Both films, though released 30 years apart, are more than just a little similar. They focus on college reunions and suicide, and oddly (or purposely) the suicidal character is Alex, played by Jason Ritter in “About Alex” and Kevin Costner in “The Big Chill”. The main difference is Costner’s character actually dies, and Ritter’s character lives to discuss it in great detail with his best friends.
It’s not that I didn’t like “About Alex”. It has a talented cast and a compelling (though familiar) storyline. But when you’ve had the real thing, it is like comparing decadent chocolate mousse prepared by a chef in a fine restaurant to Hunt’s Snack Pack Pudding. They are both good. One is just far superior.
The cast, lead by Ritter, includes Aubrey Plaza, Maggie Grace, Max Greenfield and Jane Levy, and they do a fine job of mimicking the cast that made this film 30 years ago. You could probably match both casts character for character. Not only that, there are records played on turntables, trips to the supermarket, morning runs in the woods, talk of fellowships and dissertations, and Jeff Goldblum; he starred in “The Big Chill” and his mentioned several times in “About Alex”. There’s also plenty of in-depth conversations about suicide, honesty, and whether friendships can survive now that they live in the real world.
The screenplay was written and directed by Jesse Zwick, who also writes for the television show “Parenthood”. Zwick has another connection to “The Big Chill”. His father Ed Zwick was the creator of “Thirtysomething”, a television show that debuted after “The Big Chill”, but seemed inspired by the film. Again, it focused on a group of friends who went to college together, and had deep conversations about life and its expectations.

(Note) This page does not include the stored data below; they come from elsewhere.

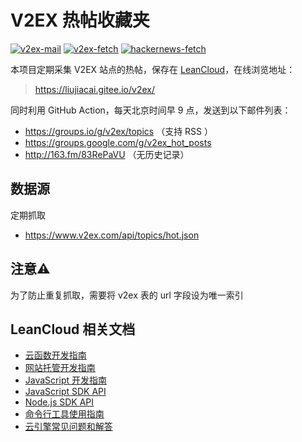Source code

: # V2EX 热帖收藏夹

[![v2ex-mail](https://github.com/jiacai2050/v2ex/workflows/v2ex-mail/badge.svg)](https://github.com/jiacai2050/v2ex/actions?query=workflow%3Av2ex-mail) [![v2ex-fetch](https://github.com/jiacai2050/v2ex/workflows/v2ex-fetch/badge.svg)](https://github.com/jiacai2050/v2ex/actions?query=workflow%3Av2ex-fetch)
[![hackernews-fetch](https://github.com/jiacai2050/v2ex/workflows/hackernews-fetch/badge.svg)](https://github.com/jiacai2050/v2ex/actions?query=workflow%3Ahackernews-fetch)

本项目定期采集 V2EX 站点的热帖，保存在 [LeanCloud](https://leancloud.cn/)，在线浏览地址：

> https://liujiacai.gitee.io/v2ex/

同时利用 GitHub Action，每天北京时间早 9 点，发送到以下邮件列表：
- https://groups.io/g/v2ex/topics （支持 RSS ）
- https://groups.google.com/g/v2ex_hot_posts
- http://163.fm/83RePaVU （无历史记录）

## 数据源

定期抓取
- https://www.v2ex.com/api/topics/hot.json

## 注意⚠️

为了防止重复抓取，需要将 v2ex 表的 url 字段设为唯一索引

## LeanCloud 相关文档

* [云函数开发指南](https://leancloud.cn/docs/leanengine_cloudfunction_guide-node.html)
* [网站托管开发指南](https://leancloud.cn/docs/leanengine_webhosting_guide-node.html)
* [JavaScript 开发指南](https://leancloud.cn/docs/leanstorage_guide-js.html)
* [JavaScript SDK API](https://leancloud.github.io/javascript-sdk/docs/)
* [Node.js SDK API](https://github.com/leancloud/leanengine-node-sdk/blob/master/API.md)
* [命令行工具使用指南](https://leancloud.cn/docs/leanengine_cli.html)
* [云引擎常见问题和解答](https://leancloud.cn/docs/leanengine_faq.html)
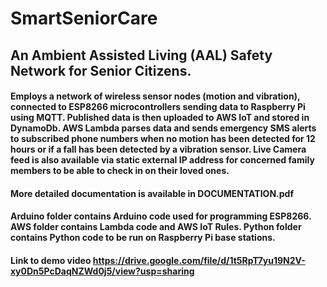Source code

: # SmartSeniorCare

## An Ambient Assisted Living (AAL) Safety Network for Senior Citizens.

#### Employs a network of wireless sensor nodes (motion and vibration), connected to ESP8266 microcontrollers sending data to Raspberry Pi using MQTT. Published data is then uploaded to AWS IoT and stored in DynamoDb. AWS Lambda parses data and sends emergency SMS alerts to subscribed phone numbers when no motion has been detected for 12 hours or if a fall has been detected by a vibration sensor. Live Camera feed is also available via static external IP address for concerned family members to be able to check in on their loved ones.

#### More detailed documentation is available in DOCUMENTATION.pdf

#### Arduino folder contains Arduino code used for programming ESP8266. AWS folder contains Lambda code and AWS IoT Rules. Python folder contains Python code to be run on Raspberry Pi base stations.

#### Link to demo video https://drive.google.com/file/d/1t5RpT7yu19N2V-xy0Dn5PcDaqNZWd0j5/view?usp=sharing
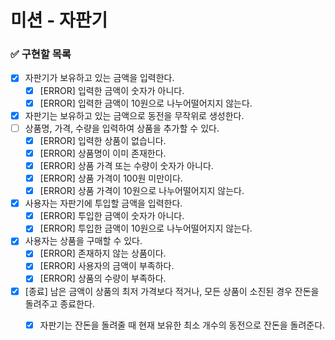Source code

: # 미션 - 자판기

### ✅ 구현할 목록

- [x] 자판기가 보유하고 있는 금액을 입력한다.
    - [x] [ERROR] 입력한 금액이 숫자가 아니다.
    - [x] [ERROR] 입력한 금액이 10원으로 나누어떨어지지 않는다.
- [x] 자판기는 보유하고 있는 금액으로 동전을 무작위로 생성한다.
- [ ] 상품명, 가격, 수량을 입력하여 상품을 추가할 수 있다.
    - [x] [ERROR] 입력한 상품이 없습니다.
    - [x] [ERROR] 상품명이 이미 존재한다.
    - [x] [ERROR] 상품 가격 또는 수량이 숫자가 아니다.
    - [x] [ERROR] 상품 가격이 100원 미만이다.
    - [x] [ERROR] 상품 가격이 10원으로 나누어떨어지지 않는다.
- [x] 사용자는 자판기에 투입할 금액을 입력한다.
    - [x] [ERROR] 투입한 금액이 숫자가 아니다.
    - [x] [ERROR] 투입한 금액이 10원으로 나누어떨어지지 않는다.
- [x] 사용자는 상품을 구매할 수 있다.
    - [x] [ERROR] 존재하지 않는 상품이다.
    - [x] [ERROR] 사용자의 금액이 부족하다.
    - [x] [ERROR] 상품의 수량이 부족하다.
- [x] [종료] 남은 금액이 상품의 최저 가격보다 적거나, 모든 상품이 소진된 경우 잔돈을 돌려주고 종료한다.
    - [x] 자판기는 잔돈을 돌려줄 때 현재 보유한 최소 개수의 동전으로 잔돈을 돌려준다.
    
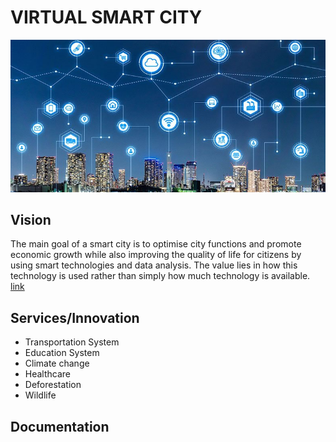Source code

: # VIRTUAL SMART CITY

<p>
    <img src="./github-description/images/des.jpeg" alt="smart city">
</p>

## Vision

The main goal of a smart city is to optimise city functions and promote economic growth while also improving the quality of life for citizens by using smart technologies and data analysis. The value lies in how this technology is used rather than simply how much technology is available.
[link](https://www.twi-global.com/technical-knowledge/faqs/what-is-a-smart-city)

## Services/Innovation

* Transportation System
* Education System
* Climate change
* Healthcare
* Deforestation
* Wildlife

## Documentation

 
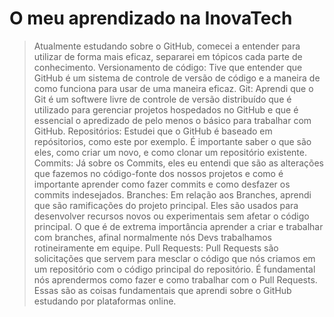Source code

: # O meu aprendizado na InovaTech

>Atualmente estudando sobre o GitHub, comecei a entender para utilizar de forma mais eficaz, separarei em tópicos cada parte de conhecimento.
>Versionamento de código: Tive que entender que GitHub é um sistema de controle de versão de código e a maneira de como funciona para usar de uma maneira eficaz.
>Git: Aprendi que o Git é um softwere livre de controle de versão distribuído que é utilizado para gerenciar projetos hospedados no GitHub e que é essencial o apredizado de pelo menos o básico para trabalhar com GitHub.
>Repositórios: Estudei que o GitHub é baseado em repósitorios, como este por exemplo. É importante saber o que são eles, como criar um novo, e como clonar um repositório existente.
>Commits: Já sobre os Commits, eles eu entendi que são as alterações que fazemos no código-fonte dos nossos projetos e como é importante aprender como fazer commits e como desfazer os commits indesejados.
>Branches: Em relação aos Branches, aprendi que são ramificações do projeto principal. Eles são usados para desenvolver recursos novos ou experimentais sem afetar o código principal. O que é de extrema importância aprender a criar e trabalhar com branches, afinal normalmente nós Devs trabalhamos rotineiramente em equipe.
>Pull Requests: Pull Requests são solicitações que servem para mesclar o código que nós criamos em um repositório com o código principal do repositório. É fundamental nós aprendermos como fazer e como trabalhar com o Pull Requests.
>Essas são as coisas fundamentais que aprendi sobre o GitHub estudando por plataformas online.

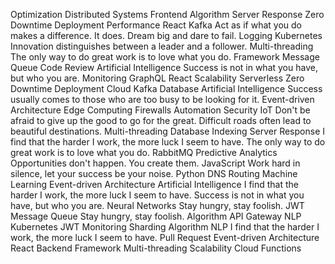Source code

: Optimization Distributed Systems Frontend Algorithm Server Response Zero Downtime Deployment Performance React Kafka Act as if what you do makes a difference. It does. Dream big and dare to fail. Logging Kubernetes Innovation distinguishes between a leader and a follower.
Multi-threading The only way to do great work is to love what you do. Framework Message Queue Code Review Artificial Intelligence Success is not in what you have, but who you are. Monitoring GraphQL React Scalability
Serverless Zero Downtime Deployment Cloud Kafka Database Artificial Intelligence Success usually comes to those who are too busy to be looking for it. Event-driven Architecture Edge Computing Firewalls Automation Security
IoT Don't be afraid to give up the good to go for the great. Difficult roads often lead to beautiful destinations. Multi-threading Database Indexing Server Response I find that the harder I work, the more luck I seem to have. The only way to do great work is to love what you do. RabbitMQ Predictive Analytics
Opportunities don't happen. You create them. JavaScript Work hard in silence, let your success be your noise. Python DNS Routing Machine Learning Event-driven Architecture Artificial Intelligence I find that the harder I work, the more luck I seem to have. Success is not in what you have, but who you are. Neural Networks Stay hungry, stay foolish. JWT Message Queue
Stay hungry, stay foolish. Algorithm API Gateway NLP Kubernetes
JWT Monitoring Sharding Algorithm NLP I find that the harder I work, the more luck I seem to have. Pull Request Event-driven Architecture React Backend Framework Multi-threading Scalability Cloud Functions
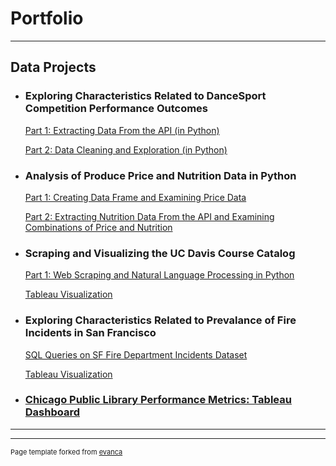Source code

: # Portfolio

---

## Data Projects 

- ### Exploring Characteristics Related to DanceSport Competition Performance Outcomes
    
    [Part 1: Extracting Data From the API (in Python)](https://nbviewer.org/github/nataliecpe/World-Dance-Sport/blob/master/DataExtraction.ipynb)
    
    [Part 2: Data Cleaning and Exploration (in Python)](https://nbviewer.org/github/nataliecpe/World-Dance-Sport/blob/master/DataTidying_and_Exploration.ipynb)


- ### Analysis of Produce Price and Nutrition Data in Python

    [Part 1: Creating Data Frame and Examining Price Data](https://nbviewer.org/github/nataliecpe/USDA-data/blob/main/USDA_produce_prices.ipynb)
    
    [Part 2: Extracting Nutrition Data From the API and Examining Combinations of Price and Nutrition](https://nbviewer.org/github/nataliecpe/USDA-data/blob/main/nutrition_data.ipynb)
    

- ### Scraping and Visualizing the UC Davis Course Catalog

    [Part 1: Web Scraping and Natural Language Processing in Python](https://nbviewer.org/github/nataliecpe/catalog_scraper/blob/main/catalog_scraper.ipynb)
  
    [Tableau Visualization](https://public.tableau.com/app/profile/natalie.perillo/viz/UCDavisCourseCatalog/Dashboard1)
    

- ### Exploring Characteristics Related to Prevalance of Fire Incidents in San Francisco

    [SQL Queries on SF Fire Department Incidents Dataset](https://github.com/nataliecpe/SF_Fire_Department/blob/main/SF_fires.sql)

    [Tableau Visualization](https://public.tableau.com/app/profile/natalie.perillo/viz/SFFireDepartmentIncidents/Dashboard1)
    

- ### [Chicago Public Library Performance Metrics: Tableau Dashboard](https://public.tableau.com/app/profile/natalie.perillo/viz/ChicagoPublicLibraries/Dashboard1)


---




---
<p style="font-size:11px">Page template forked from <a href="https://github.com/evanca/quick-portfolio">evanca</a></p>
<!-- Remove above link if you don't want to attibute -->
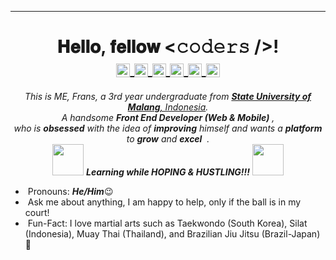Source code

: <hr>
<h1 align="center">𝐇𝐞𝐥𝐥𝐨, 𝐟𝐞𝐥𝐥𝐨𝐰 <𝚌𝚘𝚍𝚎𝚛𝚜 />!
<br>
<a href="https://www.linkedin.com/in/fransachmadhw/">
  <img align="center" alt="Frans @LinkedIN" width="22px" src="https://cdn.jsdelivr.net/npm/simple-icons@v3/icons/linkedin.svg" />
</a>
  <a href="mailto:franswinata6@gmail.com">
  <img align="center" alt="Frans @Mail" width="22px" src="https://cdn.jsdelivr.net/npm/simple-icons@v3/icons/gmail.svg" />
</a>
<a href="https://www.twitter.com/fransachmadhw/">
  <img align="center" alt="Frans @Twitter" width="22px" src="https://cdn.jsdelivr.net/npm/simple-icons@v3/icons/twitter.svg" />
</a>
<a href="https://www.instagram.com/fransachmadhw/">
  <img align="center" alt="Frans @Instagram" width="22px" src="https://cdn.jsdelivr.net/npm/simple-icons@v3/icons/instagram.svg" />
</a>
<a href="https://www.facebook.com/fransachmadhw/">
  <img align="center" alt="Frans @Facebook" width="22px" src="https://cdn.jsdelivr.net/npm/simple-icons@v3/icons/facebook.svg" />
</a>
<a href="https://www.youtube.com/c/FransGamingLow/">
  <img align="center" src="https://cdn.jsdelivr.net/npm/simple-icons@v3/icons/youtube.svg" alt="Frans @Youtube Profile" width="22px">
</a>
</h1>

<p align="center">
  <em>
    This is ME, Frans, a 3rd year undergraduate from <a href="https://um.ac.id/eng/"> <b>State University of Malang</b>, Indonesia</a>. <br>
    A handsome <b>Front End Developer (Web & Mobile)</b>&nbsp,<br>who is <b>obsessed</b>
    with the idea of <b>improving</b> himself and wants a <b>platform</b> to 
    <b>grow</b> and 
    <b>excel</b> &nbsp.
  </em> 
  <br>
  <img src="https://media.giphy.com/media/VgCDAzcKvsR6OM0uWg/giphy.gif" width="50" /> <b><i>Learning while HOPING & HUSTLING!!!</i></b> <img src="https://media.giphy.com/media/7j2hfyeVcDtf2/giphy.gif" width="50" />
</p>

- &nbsp;Pronouns: ***He/Him***😉
- &nbsp;Ask me about anything, I am happy to help, only if the ball is in my court!
- &nbsp;Fun-Fact: I love martial arts such as Taekwondo (South Korea), Silat (Indonesia), Muay Thai (Thailand), and Brazilian Jiu Jitsu (Brazil-Japan) 👊
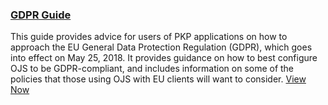 
### [<span class="far fa-file-pdf"></span> GDPR Guide](gdpr/gdpr-pkp-guide.pdf)

This guide provides advice for users of PKP applications on how to approach the EU General Data Protection Regulation (GDPR), which goes into effect on May 25, 2018. It provides guidance on how to best configure OJS to be GDPR-compliant, and includes information on some of the policies that those using OJS with EU clients will want to consider. [<span class="far fa-file-pdf"></span> View Now](gdpr/gdpr-pkp-guide.pdf)
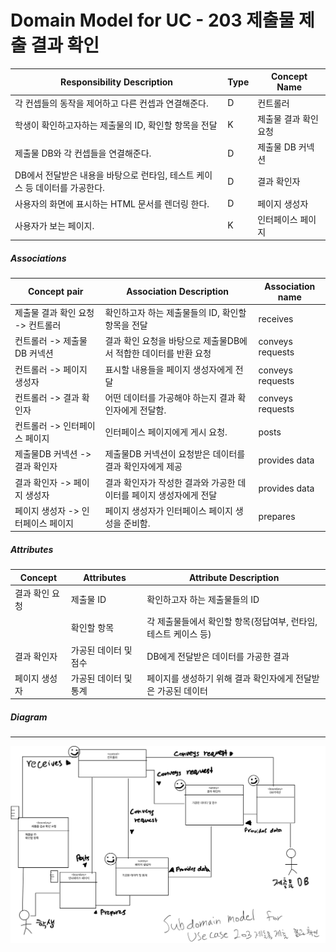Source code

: # Domain Model for UC - 203 제출물 제출 결과 확인

| Responsibility Description                                   | Type | Concept Name      |
| ------------------------------------------------------------ | ---- | ----------------- |
| 각 컨셉들의 동작을 제어하고 다른 컨셉과 연결해준다.          | D    | 컨트롤러          |
| 학생이 확인하고자하는 제출물의 ID, 확인할 항목을 전달            | K    | 제출물 결과 확인 요청  |
| 제출물 DB와 각 컨셉들을 연결해준다.                 | D    | 제출물 DB 커넥션         |
| DB에서 전달받은 내용을 바탕으로 런타임, 테스트 케이스 등 데이터를 가공한다. | D    | 결과 확인자     |
| 사용자의 화면에 표시하는 HTML 문서를 렌더링 한다.            | D    | 페이지 생성자     |
| 사용자가 보는 페이지.                                        | K    | 인터페이스 페이지 |

##### Associations

| Concept pair                       | Association Description                                      | Association name |
| ---------------------------------- | ------------------------------------------------------------ | ---------------- |
| 제출물 결과 확인 요청 -> 컨트롤러       | 확인하고자 하는 제출물들의 ID, 확인할 항목을 전달            | receives         |
| 컨트롤러 -> 제출물DB 커넥션              | 결과 확인 요청을 바탕으로 제출물DB에서 적합한 데이터를 반환 요청 | conveys requests |
| 컨트롤러 -> 페이지 생성자          | 표시할 내용들을 페이지 생성자에게 전달                       | conveys requests |
| 컨트롤러 -> 결과 확인자         | 어떤 데이터를 가공해야 하는지 결과 확인자에게 전달함.      | conveys requests |
| 컨트롤러 -> 인터페이스 페이지      | 인터페이스 페이지에게 게시 요청.                             | posts            |
| 제출물DB 커넥션 -> 결과 확인자        | 제출물DB 커넥션이 요청받은 데이터를 결과 확인자에게 제공         | provides data    |
| 결과 확인자 -> 페이지 생성자     | 결과 확인자가 작성한 결과와 가공한 데이터를 페이지 생성자에게 전달 | provides data    |
| 페이지 생성자 -> 인터페이스 페이지 | 페이지 생성자가 인터페이스 페이지 생성을 준비함.             | prepares         |

##### Attributes

| Concept          | Attributes            | Attribute Description                                        |
| ---------------- | --------------------- | ------------------------------------------------------------ |
| 결과 확인 요청 | 제출물 ID             | 확인하고자 하는 제출물들의 ID                                |
|                  | 확인할 항목           | 각 제출물들에서 확인할 항목(정답여부, 런타임, 테스트 케이스 등)     |
| 결과 확인자    | 가공된 데이터 및 점수 | DB에게 전달받은 데이터를 가공한 결과                         |
| 페이지 생성자    | 가공된 데이터 및 통계 | 페이지를 생성하기 위해 결과 확인자에게 전달받은 가공된 데이터 |

##### Diagram
-------
![DM203](https://github.com/SSSSEN666789/SPAMS/blob/main/Domain%20Model/Module2_Students/img/DM203.jpg)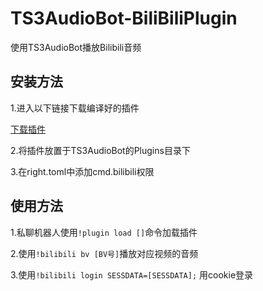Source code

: # TS3AudioBot-BiliBiliPlugin

使用TS3AudioBot播放Bilibili音频



## 安装方法

1.进入以下链接下载编译好的插件

[下载插件](https://github.com/xxmod/TS3AudioBot-BiliBiliPlugin/blob/main/bin/Release/netcoreapp3.1/BilibiliPlugin.dll)

2.将插件放置于TS3AudioBot的Plugins目录下

3.在right.toml中添加cmd.bilibili权限



## 使用方法

1.私聊机器人使用`!plugin load []`命令加载插件

2.使用`!bilibili bv [BV号]`播放对应视频的音频

3.使用`!bilibili login SESSDATA=[SESSDATA];` 用cookie登录

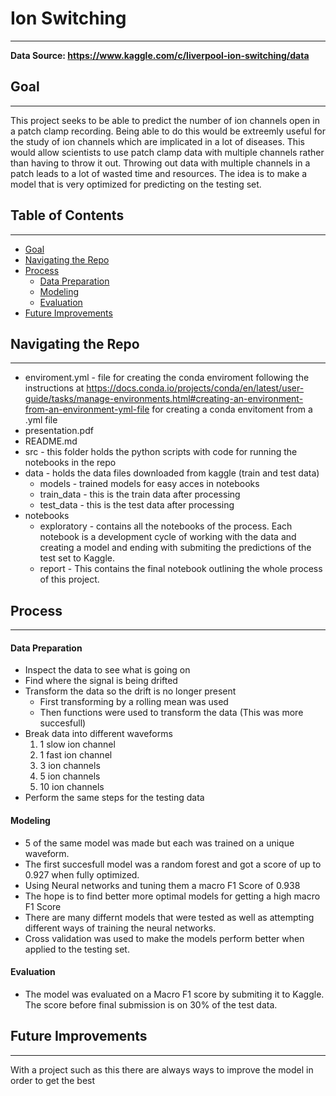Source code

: # Ion Switching
---
**Data Source: https://www.kaggle.com/c/liverpool-ion-switching/data**

## Goal
---
This project seeks to be able to predict the number of ion channels open in a patch clamp recording. Being able to do this would be extreemly useful for the study of ion channels which are implicated in a lot of diseases. This would allow scientists to use patch clamp data with multiple channels rather than having to throw it out. Throwing out data with multiple channels in a patch leads to a lot of wasted time and resources. The idea is to make a model that is very optimized for predicting on the testing set.

## Table of Contents
---
- [Goal](#Goal)
- [Navigating the Repo](#Navigating-the-Repo)
- [Process](#Process)
    - [Data Preparation](#Data-Preparation)
    - [Modeling](#Modeling)
    - [Evaluation](#Evaluation)
- [Future Improvements](#Future-Improvements)


## Navigating the Repo
---
- enviroment.yml - file for creating the conda enviroment following the instructions at https://docs.conda.io/projects/conda/en/latest/user-guide/tasks/manage-environments.html#creating-an-environment-from-an-environment-yml-file for creating a conda envitoment from a .yml file
- presentation.pdf
- README.md
- src - this folder holds the python scripts with code for running the notebooks in the repo
- data - holds the data files downloaded from kaggle (train and test data)
    - models - trained models for easy acces in notebooks
    - train_data - this is the train data after processing
    - test_data - this is the test data after processing
- notebooks
    - exploratory - contains all the notebooks of the process. Each notebook is a development cycle of working with the data and creating a model and ending with submiting the predictions of the test set to Kaggle.
    - report - This contains the final notebook outlining the whole process of this project.

## Process
---
#### Data Preparation
- Inspect the data to see what is going on
- Find where the signal is being drifted
- Transform the data so the drift is no longer present
    - First transforming by a rolling mean was used
    - Then functions were used to transform the data (This was more succesfull)
- Break data into different waveforms
    1. 1 slow ion channel
    2. 1 fast ion channel
    3. 3 ion channels
    4. 5 ion channels
    5. 10 ion channels
- Perform the same steps for the testing data

#### Modeling
- 5 of the same model was made but each was trained on a unique waveform.
- The first succesfull model was a random forest and got a score of up to 0.927 when fully optimized.
- Using Neural networks and tuning them a macro F1 Score of 0.938
- The hope is to find better more optimal models for getting a high macro F1 Score
- There are many differnt models that were tested as well as attempting different ways of training the neural networks.
- Cross validation was used to make the models perform better when applied to the testing set.


#### Evaluation
- The model was evaluated on a Macro F1 score by submiting it to Kaggle. The score before final submission is on 30% of the test data.

## Future Improvements
---
With a project such as this there are always ways to improve the model in order to get the best 

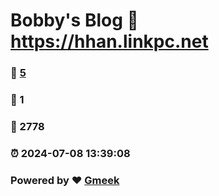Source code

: # Bobby's Blog :link: https://hhan.linkpc.net 
### :page_facing_up: [5](https://hhan.linkpc.net/tag.html) 
### :speech_balloon: 1 
### :hibiscus: 2778 
### :alarm_clock: 2024-07-08 13:39:08 
### Powered by :heart: [Gmeek](https://github.com/Meekdai/Gmeek)
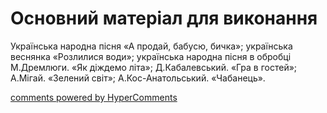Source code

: <div id="hypercomments_widget" class="js-hypercomments-widget invisible"></div>


# Основний матеріал для виконання

Українська народна пісня «А продай, бабусю, бичка»; українська веснянка «Розлилися води»; українська народна пісня в обробці М.Дремлюги. «Як діждемо літа»; Д.Кабалевський. «Гра в гостей»; А.Мігай. «Зелений світ»; А.Кос-Анатольський. «Чабанець».  

<div class="js-hypercomments-container">
    <a href="http://hypercomments.com" class="hc-link" title="comments widget">comments powered by HyperComments</a>
</div>
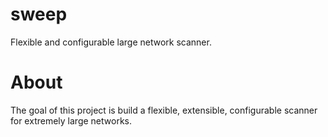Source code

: sweep
=====

Flexible and configurable large network scanner. 

# About

The goal of this project is build a flexible, extensible, configurable scanner for extremely large networks. 


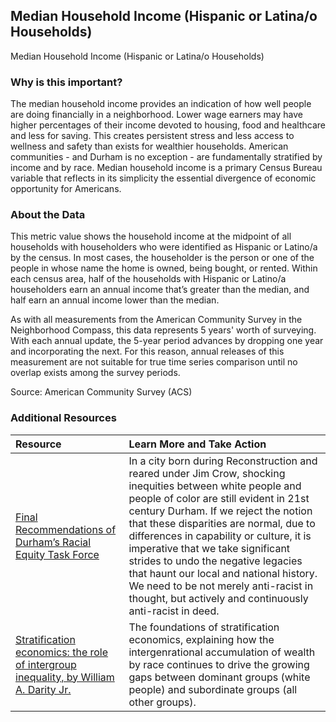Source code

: ## Median Household Income (Hispanic or Latina/o Households)
Median Household Income (Hispanic or Latina/o Households)

### Why is this important?
The median household income provides an indication of how well people are doing financially in a neighborhood. Lower wage earners may have higher percentages of their income devoted to housing, food and healthcare and less for saving. This creates persistent stress and less access to wellness and safety than exists for wealthier households. American communities - and Durham is no exception - are fundamentally stratified by income and by race. Median household income is a primary Census Bureau variable that reflects in its simplicity the essential divergence of economic opportunity for Americans.

### About the Data
This metric value shows the household income at the midpoint of all households with householders who were identified as Hispanic or Latino/a by the census. In most cases, the householder is the person or one of the people in whose name the home is owned, being bought, or rented. Within each census area, half of the households with Hispanic or Latino/a householders earn an annual income that’s greater than the median, and half earn an annual income lower than the median.

As with all measurements from the American Community Survey in the Neighborhood Compass, this data represents 5 years' worth of surveying. With each annual update, the 5-year period advances by dropping one year and incorporating the next. For this reason, annual releases of this measurement are not suitable for true time series comparison until no overlap exists among the survey periods.

Source: American Community Survey (ACS)

### Additional Resources

|Resource | Learn More and Take Action | 
|:--- | :--- |
|[Final Recommendations of Durham’s Racial Equity Task Force](https://docs.google.com/document/d/1rDUZyJtM6RlND8WYQhP8W-gl0Ga8HCFTgr2rD2Cnxq4/edit) | In a city born during Reconstruction and reared under Jim Crow, shocking inequities between white people and people of color are still evident in 21st century Durham. If we reject the notion that these disparities are normal, due to differences in capability or culture, it is imperative that we take significant strides to undo the negative legacies that haunt our local and national history. We need to be not merely anti-racist in thought, but actively and continuously anti-racist in deed.
|[Stratification economics: the role of intergroup inequality, by William A. Darity Jr.](https://www.researchgate.net/publication/226437749_Stratification_economics_The_role_of_intergroup_inequality) | The foundations of stratification economics, explaining how the intergenrational accumulation of wealth by race continues to drive the growing gaps between dominant groups (white people) and subordinate groups (all other groups).
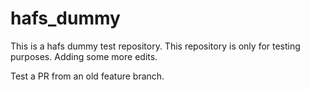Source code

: # hafs_dummy
This is a hafs dummy test repository.
This repository is only for testing purposes.
Adding some more edits.

Test a PR from an old feature branch.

Zwick is a solid writer based on his work in “Parenthood” and “About Alex”. He may have based the screenplay on a concept already used, but I’ll give him a break since original ideas are few and far between in Hollywood. He developed rich characters and gave them believable conversations, and when I wasn’t busy making comparisons, it held my interest for 100 minutes. There’s a point midway through the film when one character compares the group having dinner to one of those 80s movies about groups of friends getting together for the weekend. They all but mention “The Big Chill”, and perhaps that is Zwick’s way of beating us all to comparing it to “The Big Chill”.
“The Big Chill” was nominated in several categories for Academy Awards, and although it didn’t win, it was critically acclaimed. Only time will tell if “About Alex” has the same fate. Even though I liked it, I’m not holding my breath that any major awards are in its future.